Yargıtay’ın bozma kararına ilişkin savunma yapan sanık Can Paksoy, ‘’Suçsuzum. Hakkımdaki bu dayanaksız suçlamaların hiçbirini kabul etmiyorum. Yargıtay’ın bozma kararı, 2 beraat kararının teker teker çürüttüğü bütün iddiaları bir şekilde göz ardı etmiştir. Karşı tarafın acısını anlıyorum ama ben suçsuzum. 14 yıldır üzerime yapışan bu leke ile yaşıyorum. İş hayatımda da normal hayatında da herkes bana ‘acaba yaptı mı?” diye şüphe ile yaklaşıyor.
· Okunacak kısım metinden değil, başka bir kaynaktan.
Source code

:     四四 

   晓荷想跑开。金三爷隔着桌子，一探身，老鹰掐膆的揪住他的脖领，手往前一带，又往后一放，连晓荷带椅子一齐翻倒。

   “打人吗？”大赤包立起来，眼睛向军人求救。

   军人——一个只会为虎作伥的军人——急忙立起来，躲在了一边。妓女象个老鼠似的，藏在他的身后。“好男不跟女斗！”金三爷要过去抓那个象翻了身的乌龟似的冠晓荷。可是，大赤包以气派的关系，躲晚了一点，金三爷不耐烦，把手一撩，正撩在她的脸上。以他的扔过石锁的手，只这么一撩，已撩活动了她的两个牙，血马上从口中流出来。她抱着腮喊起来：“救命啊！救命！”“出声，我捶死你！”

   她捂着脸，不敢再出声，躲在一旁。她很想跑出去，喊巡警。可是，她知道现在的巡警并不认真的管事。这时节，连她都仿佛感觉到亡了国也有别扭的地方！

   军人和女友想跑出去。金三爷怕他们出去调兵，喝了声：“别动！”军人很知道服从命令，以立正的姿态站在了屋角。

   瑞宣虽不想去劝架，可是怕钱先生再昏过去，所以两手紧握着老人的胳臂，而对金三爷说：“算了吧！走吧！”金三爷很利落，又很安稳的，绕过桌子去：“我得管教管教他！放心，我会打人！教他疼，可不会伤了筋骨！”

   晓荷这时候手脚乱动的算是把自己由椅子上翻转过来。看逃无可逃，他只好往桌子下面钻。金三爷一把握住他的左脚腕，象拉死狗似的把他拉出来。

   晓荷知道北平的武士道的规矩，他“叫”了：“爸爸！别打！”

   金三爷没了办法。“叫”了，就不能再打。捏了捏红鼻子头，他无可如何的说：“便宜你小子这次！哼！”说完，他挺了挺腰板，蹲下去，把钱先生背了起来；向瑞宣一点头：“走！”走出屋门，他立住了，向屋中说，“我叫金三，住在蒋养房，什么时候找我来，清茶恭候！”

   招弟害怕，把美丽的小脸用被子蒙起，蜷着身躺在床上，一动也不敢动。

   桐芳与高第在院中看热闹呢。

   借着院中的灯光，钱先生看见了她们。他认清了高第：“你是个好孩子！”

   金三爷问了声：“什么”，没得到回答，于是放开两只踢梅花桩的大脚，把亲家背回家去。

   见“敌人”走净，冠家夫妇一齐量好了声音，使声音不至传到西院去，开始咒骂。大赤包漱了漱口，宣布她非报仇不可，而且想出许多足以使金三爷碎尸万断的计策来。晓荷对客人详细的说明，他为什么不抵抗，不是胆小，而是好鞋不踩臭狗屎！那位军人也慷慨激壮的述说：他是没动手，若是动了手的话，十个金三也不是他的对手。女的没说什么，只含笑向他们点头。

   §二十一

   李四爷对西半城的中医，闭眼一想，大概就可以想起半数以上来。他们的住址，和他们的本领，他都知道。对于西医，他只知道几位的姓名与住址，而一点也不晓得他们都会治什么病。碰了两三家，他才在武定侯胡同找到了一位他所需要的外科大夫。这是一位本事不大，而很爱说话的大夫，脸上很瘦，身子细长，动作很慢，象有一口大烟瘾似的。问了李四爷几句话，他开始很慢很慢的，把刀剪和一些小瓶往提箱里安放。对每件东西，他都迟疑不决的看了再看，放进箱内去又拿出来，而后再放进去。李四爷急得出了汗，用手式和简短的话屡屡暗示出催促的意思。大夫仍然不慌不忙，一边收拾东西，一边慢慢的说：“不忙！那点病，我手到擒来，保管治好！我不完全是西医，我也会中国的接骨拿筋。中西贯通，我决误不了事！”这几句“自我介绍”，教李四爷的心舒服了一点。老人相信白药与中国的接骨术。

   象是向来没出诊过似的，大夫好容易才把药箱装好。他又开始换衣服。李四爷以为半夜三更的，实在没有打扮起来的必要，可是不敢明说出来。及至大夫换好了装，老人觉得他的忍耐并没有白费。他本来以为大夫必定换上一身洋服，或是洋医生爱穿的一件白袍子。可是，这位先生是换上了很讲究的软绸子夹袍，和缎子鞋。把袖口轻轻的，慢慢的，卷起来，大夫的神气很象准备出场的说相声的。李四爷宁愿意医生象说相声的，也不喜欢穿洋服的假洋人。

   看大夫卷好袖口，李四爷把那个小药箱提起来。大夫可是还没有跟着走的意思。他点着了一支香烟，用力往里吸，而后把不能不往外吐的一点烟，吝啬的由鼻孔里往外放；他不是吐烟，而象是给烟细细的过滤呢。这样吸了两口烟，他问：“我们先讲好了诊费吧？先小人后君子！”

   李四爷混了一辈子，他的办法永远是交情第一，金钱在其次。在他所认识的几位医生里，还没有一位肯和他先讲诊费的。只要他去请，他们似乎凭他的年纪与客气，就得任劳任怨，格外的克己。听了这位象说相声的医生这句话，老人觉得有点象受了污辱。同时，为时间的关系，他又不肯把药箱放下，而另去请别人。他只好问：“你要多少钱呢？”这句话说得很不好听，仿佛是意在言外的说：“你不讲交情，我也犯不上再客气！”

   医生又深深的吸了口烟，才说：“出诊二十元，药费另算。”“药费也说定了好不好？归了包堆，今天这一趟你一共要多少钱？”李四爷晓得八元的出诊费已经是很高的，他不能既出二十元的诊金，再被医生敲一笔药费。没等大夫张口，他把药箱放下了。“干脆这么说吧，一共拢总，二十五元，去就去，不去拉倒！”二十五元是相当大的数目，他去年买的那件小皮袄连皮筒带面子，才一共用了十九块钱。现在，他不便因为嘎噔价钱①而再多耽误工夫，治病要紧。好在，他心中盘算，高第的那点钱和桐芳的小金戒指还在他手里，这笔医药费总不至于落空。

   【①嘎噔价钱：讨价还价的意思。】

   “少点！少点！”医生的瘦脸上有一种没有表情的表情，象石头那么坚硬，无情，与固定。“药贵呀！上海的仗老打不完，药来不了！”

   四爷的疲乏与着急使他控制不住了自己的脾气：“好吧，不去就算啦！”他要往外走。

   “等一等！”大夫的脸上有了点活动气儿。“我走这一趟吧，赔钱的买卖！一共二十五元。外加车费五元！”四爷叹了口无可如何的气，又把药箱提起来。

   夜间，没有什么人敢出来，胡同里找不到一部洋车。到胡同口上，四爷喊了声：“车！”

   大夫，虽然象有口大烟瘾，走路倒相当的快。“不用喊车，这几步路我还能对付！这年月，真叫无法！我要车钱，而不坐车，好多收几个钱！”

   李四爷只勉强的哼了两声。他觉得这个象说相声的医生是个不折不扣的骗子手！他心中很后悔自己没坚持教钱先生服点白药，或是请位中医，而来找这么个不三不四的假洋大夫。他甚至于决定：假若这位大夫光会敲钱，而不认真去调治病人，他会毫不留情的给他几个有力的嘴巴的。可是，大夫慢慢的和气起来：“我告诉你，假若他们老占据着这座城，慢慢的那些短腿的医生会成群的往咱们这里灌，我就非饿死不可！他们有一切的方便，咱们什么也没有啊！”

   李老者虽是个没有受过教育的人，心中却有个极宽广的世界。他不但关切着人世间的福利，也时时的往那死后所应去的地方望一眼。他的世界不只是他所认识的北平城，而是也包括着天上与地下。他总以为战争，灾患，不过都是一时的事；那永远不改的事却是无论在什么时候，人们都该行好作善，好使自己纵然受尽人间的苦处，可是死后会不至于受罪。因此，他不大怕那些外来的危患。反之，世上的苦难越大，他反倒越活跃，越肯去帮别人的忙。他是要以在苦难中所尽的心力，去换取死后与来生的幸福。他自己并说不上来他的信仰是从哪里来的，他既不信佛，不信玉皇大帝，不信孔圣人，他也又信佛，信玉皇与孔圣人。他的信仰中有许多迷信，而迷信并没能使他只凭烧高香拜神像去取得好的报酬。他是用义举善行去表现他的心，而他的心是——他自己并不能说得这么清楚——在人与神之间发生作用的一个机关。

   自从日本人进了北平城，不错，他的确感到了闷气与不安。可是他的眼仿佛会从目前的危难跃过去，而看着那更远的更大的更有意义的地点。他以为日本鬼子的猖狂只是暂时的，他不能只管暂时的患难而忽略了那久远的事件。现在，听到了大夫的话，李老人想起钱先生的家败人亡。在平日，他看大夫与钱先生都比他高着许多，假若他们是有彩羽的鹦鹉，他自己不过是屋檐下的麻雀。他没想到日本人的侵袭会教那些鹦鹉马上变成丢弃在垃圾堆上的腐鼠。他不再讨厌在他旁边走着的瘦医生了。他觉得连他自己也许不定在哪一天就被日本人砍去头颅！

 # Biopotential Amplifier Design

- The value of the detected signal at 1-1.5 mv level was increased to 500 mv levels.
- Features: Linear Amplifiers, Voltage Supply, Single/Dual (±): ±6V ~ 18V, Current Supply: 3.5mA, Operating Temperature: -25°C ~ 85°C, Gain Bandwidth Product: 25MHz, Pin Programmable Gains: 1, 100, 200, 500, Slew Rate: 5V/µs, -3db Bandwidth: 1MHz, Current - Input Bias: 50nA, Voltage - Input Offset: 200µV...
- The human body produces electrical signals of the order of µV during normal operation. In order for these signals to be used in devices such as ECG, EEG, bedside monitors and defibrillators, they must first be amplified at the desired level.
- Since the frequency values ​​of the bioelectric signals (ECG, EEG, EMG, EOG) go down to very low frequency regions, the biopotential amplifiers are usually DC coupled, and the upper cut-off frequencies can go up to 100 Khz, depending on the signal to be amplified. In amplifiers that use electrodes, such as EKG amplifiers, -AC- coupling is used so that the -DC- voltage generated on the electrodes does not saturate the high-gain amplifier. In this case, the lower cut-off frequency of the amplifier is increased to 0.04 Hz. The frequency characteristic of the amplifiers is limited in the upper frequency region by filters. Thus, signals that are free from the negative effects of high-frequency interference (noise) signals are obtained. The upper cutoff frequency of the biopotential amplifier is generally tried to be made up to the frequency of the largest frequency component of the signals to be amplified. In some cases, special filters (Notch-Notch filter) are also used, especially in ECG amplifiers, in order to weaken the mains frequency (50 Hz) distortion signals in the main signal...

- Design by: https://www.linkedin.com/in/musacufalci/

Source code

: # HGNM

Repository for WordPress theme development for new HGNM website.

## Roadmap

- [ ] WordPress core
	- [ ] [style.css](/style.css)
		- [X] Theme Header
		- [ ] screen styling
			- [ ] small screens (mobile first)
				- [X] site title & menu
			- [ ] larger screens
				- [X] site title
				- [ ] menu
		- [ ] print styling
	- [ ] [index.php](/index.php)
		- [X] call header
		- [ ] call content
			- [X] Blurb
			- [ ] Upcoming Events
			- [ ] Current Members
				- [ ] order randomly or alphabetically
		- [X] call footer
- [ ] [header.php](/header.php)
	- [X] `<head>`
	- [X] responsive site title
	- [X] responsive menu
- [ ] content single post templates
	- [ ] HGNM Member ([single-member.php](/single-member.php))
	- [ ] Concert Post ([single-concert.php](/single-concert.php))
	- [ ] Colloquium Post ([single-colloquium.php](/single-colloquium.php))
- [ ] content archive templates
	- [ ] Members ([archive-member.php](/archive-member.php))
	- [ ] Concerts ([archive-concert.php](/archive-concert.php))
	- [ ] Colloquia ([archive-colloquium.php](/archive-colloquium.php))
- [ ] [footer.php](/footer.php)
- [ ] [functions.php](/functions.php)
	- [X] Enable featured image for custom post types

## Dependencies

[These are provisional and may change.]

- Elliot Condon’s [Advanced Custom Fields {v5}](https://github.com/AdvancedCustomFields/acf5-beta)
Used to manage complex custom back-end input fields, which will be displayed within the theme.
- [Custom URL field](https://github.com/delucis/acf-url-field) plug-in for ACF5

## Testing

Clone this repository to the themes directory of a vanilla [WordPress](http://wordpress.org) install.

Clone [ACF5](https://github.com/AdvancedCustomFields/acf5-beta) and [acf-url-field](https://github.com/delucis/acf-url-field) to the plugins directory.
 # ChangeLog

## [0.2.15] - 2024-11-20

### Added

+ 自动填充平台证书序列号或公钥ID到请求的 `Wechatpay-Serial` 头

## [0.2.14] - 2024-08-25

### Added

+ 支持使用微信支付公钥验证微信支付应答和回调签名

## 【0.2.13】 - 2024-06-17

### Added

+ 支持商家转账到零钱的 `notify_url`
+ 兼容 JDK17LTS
Ama beni bilen biliyor. Vicdanım çok rahat. Ben bir holdingin veliahtı değilim. Hiçbir zaman olmadım. Holdingin veliahtları, genç kızı katletti diye senaryo yazmaya çalışıyorlar. Böyle bir şey yok. Benim ailem niye böyle bir zannın altında bırakılıyor. Bu nedenle linç ediliyor. Maddi gerçek ortada. Mahkeme 2 defa beraat kararı verdi. Ayrı ayrı heyetler 2 kere oy birliği ile beraat kararı verdi. Kaçtı diye bana kara çalanlar görsünler buradayım. Her davaya geldim. Her zaman da geleceğim. Adaletin er ya da geç ortaya çıkacağını biliyorum. Sayın mahkemenin bu haksız bozma kararına direnmesini ve hakkımdaki yurt dışına çıkma yasağının kaldırılmasını istiyorum” dedi.
HALA VİCDANIM RAHAT DİYOR
Müşteki Ergun Erköseoğlu ifadesinde, ‘’Bu bir cinayet dosyası. Sanık kızımı katletmiştir. Hep yanıltıcı ifadeler vermiştir. 14 yıldır süren dava sürecinde maalesef hala vicdanım rahat diyebiliyor. Fakat 14 yıldır süren bir süreçte sanık hala ‘vicdanım rahat’ diyebilme cüretini gösterebiliyor. Aile olarak beni bir kez aramamışlardır. Eğer sanık kızımı katletmemiş olsaydı aile olarak hepsi benim yanımda olurdu. 2 kez beraat verildi. Nasıl beraat verildiği hep soru işareti oldu. En sonunda doğrusu oldu. Olan şey, sanığın cinayet suçundan yargılanması’’ şeklinde konuştu. Duruşmada Erköseoğlu ailesinin avukatları Yargıtay’ın bozma kararına uyulmasını ve Can Paksoy’un tutuklanmasını talep etti.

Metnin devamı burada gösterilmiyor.